Activity
Compute how many lines in the data below contain "agricultural"; answer only with that number.

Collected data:
....

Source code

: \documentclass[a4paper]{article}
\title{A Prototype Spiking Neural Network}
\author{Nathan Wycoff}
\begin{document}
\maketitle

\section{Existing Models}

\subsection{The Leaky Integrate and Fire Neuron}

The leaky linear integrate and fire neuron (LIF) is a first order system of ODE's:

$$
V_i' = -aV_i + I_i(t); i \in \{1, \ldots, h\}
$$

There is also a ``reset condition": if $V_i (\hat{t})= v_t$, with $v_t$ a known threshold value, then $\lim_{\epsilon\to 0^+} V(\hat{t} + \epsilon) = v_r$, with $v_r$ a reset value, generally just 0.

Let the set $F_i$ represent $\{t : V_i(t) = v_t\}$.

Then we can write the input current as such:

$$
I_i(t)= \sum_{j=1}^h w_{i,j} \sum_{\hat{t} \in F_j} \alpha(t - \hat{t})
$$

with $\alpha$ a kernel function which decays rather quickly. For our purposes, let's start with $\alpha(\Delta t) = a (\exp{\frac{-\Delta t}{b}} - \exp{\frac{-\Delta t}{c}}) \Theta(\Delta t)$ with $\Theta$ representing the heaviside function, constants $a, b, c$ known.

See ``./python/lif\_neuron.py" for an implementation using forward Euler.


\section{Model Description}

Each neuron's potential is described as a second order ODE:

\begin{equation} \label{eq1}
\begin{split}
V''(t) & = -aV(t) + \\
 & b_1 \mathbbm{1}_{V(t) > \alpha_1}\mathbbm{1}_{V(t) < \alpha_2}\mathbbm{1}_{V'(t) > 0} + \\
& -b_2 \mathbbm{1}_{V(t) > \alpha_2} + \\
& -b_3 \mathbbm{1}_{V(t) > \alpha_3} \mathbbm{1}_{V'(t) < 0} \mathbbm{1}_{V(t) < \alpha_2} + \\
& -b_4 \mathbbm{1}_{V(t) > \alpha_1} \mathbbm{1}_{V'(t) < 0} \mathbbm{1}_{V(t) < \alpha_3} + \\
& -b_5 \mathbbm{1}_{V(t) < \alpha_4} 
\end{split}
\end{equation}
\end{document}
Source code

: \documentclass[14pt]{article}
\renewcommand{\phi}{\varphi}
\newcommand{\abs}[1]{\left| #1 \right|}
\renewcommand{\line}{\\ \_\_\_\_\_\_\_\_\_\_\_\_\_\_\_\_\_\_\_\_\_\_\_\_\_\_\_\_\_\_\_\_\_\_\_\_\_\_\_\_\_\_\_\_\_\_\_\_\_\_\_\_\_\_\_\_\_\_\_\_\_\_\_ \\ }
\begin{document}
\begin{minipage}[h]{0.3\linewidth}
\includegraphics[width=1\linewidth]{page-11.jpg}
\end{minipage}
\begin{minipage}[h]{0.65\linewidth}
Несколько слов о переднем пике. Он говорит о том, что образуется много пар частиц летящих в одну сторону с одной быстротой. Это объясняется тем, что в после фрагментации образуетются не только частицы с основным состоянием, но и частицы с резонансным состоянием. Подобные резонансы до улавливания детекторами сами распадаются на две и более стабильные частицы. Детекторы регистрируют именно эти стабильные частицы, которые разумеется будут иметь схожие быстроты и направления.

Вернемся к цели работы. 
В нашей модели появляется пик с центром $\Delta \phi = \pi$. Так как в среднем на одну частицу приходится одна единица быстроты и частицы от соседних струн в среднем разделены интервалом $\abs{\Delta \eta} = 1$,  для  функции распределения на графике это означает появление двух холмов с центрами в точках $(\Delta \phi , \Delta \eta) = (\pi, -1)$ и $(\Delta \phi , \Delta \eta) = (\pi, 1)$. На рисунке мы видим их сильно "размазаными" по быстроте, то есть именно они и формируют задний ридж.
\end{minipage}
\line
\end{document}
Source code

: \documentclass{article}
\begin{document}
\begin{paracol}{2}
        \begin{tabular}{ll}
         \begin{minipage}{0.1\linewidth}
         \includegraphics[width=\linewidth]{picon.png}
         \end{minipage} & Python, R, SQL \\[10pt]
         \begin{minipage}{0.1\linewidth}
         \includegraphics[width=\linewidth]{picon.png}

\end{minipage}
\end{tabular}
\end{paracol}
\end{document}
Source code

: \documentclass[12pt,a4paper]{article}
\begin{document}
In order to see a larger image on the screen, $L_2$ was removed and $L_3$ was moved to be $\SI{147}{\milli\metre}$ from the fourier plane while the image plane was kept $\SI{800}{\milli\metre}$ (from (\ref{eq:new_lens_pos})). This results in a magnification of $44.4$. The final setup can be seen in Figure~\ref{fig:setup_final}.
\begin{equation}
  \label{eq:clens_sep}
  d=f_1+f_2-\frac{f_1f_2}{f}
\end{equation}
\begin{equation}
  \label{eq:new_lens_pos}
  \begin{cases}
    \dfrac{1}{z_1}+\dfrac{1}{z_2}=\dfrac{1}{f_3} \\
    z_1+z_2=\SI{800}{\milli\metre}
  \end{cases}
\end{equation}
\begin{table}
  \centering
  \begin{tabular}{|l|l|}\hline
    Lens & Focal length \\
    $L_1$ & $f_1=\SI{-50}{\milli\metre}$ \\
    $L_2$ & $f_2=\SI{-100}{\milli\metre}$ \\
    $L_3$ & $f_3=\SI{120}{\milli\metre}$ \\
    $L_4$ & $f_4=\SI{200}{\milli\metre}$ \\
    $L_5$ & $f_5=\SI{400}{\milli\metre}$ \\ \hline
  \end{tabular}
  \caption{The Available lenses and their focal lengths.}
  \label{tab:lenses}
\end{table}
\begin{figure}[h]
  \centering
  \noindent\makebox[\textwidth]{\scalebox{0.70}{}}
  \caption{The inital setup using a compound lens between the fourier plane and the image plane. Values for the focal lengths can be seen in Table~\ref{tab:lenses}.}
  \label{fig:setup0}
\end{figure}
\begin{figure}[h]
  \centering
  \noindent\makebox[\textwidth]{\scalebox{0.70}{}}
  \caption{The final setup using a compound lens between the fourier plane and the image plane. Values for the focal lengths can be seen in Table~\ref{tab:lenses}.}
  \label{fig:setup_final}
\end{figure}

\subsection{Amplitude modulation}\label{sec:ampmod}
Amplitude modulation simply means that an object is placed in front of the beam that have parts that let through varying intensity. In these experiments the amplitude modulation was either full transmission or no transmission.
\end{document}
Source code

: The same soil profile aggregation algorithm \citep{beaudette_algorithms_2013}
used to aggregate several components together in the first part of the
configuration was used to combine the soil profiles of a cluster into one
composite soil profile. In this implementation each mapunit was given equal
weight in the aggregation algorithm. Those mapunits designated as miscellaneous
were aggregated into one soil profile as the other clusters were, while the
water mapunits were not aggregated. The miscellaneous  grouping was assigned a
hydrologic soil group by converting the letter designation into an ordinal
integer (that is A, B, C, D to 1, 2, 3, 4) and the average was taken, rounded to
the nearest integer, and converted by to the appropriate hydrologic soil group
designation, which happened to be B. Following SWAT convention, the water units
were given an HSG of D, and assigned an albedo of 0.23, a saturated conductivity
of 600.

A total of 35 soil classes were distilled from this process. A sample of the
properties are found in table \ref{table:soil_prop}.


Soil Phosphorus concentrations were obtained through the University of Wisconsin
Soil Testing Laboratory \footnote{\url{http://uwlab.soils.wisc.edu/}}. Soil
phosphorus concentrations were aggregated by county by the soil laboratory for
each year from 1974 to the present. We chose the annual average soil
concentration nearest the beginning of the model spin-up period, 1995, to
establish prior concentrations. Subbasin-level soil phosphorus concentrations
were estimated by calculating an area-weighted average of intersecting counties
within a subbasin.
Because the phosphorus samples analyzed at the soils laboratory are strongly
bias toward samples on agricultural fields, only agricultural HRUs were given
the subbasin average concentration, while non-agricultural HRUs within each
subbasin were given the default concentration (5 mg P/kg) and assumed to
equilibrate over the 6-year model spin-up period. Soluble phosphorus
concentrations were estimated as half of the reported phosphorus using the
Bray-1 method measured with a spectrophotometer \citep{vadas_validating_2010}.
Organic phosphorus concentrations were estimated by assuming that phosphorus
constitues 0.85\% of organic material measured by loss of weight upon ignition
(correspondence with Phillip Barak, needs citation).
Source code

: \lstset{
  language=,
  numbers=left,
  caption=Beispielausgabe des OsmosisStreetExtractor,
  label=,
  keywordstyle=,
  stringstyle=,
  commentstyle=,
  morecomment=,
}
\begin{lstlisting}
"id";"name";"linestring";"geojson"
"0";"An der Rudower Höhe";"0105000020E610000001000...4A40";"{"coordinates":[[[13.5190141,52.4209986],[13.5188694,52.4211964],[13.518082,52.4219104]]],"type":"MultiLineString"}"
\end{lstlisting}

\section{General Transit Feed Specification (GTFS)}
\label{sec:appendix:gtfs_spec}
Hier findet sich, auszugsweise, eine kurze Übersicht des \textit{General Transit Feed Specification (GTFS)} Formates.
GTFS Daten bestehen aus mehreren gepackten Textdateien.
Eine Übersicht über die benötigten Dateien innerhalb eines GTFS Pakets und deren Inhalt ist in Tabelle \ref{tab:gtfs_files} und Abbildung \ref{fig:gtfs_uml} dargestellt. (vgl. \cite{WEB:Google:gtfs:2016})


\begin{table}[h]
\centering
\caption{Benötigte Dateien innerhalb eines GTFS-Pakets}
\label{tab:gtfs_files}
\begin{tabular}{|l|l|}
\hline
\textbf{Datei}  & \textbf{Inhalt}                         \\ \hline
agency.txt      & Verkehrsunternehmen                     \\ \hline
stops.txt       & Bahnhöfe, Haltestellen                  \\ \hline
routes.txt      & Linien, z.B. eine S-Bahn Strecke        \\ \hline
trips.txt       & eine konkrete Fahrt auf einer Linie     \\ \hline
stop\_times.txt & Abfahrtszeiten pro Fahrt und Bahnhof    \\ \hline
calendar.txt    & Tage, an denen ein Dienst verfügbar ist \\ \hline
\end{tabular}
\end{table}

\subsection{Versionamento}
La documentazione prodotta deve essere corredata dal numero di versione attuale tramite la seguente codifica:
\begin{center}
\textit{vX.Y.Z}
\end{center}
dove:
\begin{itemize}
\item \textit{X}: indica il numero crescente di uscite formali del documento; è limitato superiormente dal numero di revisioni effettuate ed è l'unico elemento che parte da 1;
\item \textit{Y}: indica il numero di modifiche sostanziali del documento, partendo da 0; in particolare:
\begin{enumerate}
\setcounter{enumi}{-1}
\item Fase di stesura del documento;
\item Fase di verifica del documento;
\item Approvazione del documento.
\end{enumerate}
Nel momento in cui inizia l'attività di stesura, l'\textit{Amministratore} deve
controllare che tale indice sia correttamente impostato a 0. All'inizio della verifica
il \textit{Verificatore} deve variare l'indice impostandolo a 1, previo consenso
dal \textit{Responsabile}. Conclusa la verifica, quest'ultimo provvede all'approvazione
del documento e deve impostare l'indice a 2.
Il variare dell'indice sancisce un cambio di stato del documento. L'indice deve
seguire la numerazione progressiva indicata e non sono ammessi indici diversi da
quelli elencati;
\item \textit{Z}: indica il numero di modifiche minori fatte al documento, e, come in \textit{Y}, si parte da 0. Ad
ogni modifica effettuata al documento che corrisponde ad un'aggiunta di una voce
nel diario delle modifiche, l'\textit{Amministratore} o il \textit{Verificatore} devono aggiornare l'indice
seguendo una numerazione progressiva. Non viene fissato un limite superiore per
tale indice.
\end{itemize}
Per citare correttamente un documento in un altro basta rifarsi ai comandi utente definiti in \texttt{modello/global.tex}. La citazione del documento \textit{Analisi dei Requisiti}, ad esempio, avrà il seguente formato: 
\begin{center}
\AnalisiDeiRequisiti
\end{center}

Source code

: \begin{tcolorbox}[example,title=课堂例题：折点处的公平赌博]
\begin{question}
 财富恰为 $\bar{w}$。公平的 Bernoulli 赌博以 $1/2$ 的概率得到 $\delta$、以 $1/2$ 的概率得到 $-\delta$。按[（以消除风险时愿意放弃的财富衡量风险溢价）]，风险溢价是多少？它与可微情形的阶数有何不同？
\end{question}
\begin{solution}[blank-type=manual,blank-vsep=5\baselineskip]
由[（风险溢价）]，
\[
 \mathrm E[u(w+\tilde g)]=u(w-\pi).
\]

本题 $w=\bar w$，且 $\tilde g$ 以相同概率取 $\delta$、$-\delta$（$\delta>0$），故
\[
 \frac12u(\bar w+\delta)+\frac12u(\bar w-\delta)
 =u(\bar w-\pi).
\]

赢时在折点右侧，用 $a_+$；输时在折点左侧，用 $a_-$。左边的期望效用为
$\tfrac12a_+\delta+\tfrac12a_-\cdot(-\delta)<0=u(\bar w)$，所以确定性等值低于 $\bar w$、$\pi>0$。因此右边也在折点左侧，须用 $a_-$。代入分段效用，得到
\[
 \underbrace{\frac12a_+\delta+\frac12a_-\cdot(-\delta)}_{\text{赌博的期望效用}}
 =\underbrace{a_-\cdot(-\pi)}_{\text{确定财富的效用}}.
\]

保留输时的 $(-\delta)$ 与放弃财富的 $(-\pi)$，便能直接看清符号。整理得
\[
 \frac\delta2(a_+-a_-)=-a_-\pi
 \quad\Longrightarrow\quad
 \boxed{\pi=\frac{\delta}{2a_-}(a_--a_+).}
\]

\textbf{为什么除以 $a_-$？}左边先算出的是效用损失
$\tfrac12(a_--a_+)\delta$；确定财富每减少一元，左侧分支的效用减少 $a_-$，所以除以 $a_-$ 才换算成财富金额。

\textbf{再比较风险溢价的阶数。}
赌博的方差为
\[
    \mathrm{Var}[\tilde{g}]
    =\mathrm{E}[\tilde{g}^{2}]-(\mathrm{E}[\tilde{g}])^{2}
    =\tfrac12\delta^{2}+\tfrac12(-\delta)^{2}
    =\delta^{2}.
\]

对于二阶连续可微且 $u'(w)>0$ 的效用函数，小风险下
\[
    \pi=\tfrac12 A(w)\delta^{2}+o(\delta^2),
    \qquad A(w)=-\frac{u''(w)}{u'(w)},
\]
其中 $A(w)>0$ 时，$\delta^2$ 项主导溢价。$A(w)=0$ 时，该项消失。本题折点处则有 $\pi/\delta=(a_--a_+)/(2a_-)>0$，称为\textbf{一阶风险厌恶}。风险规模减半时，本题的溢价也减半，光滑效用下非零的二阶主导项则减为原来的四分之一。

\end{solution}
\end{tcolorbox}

....

Your response
2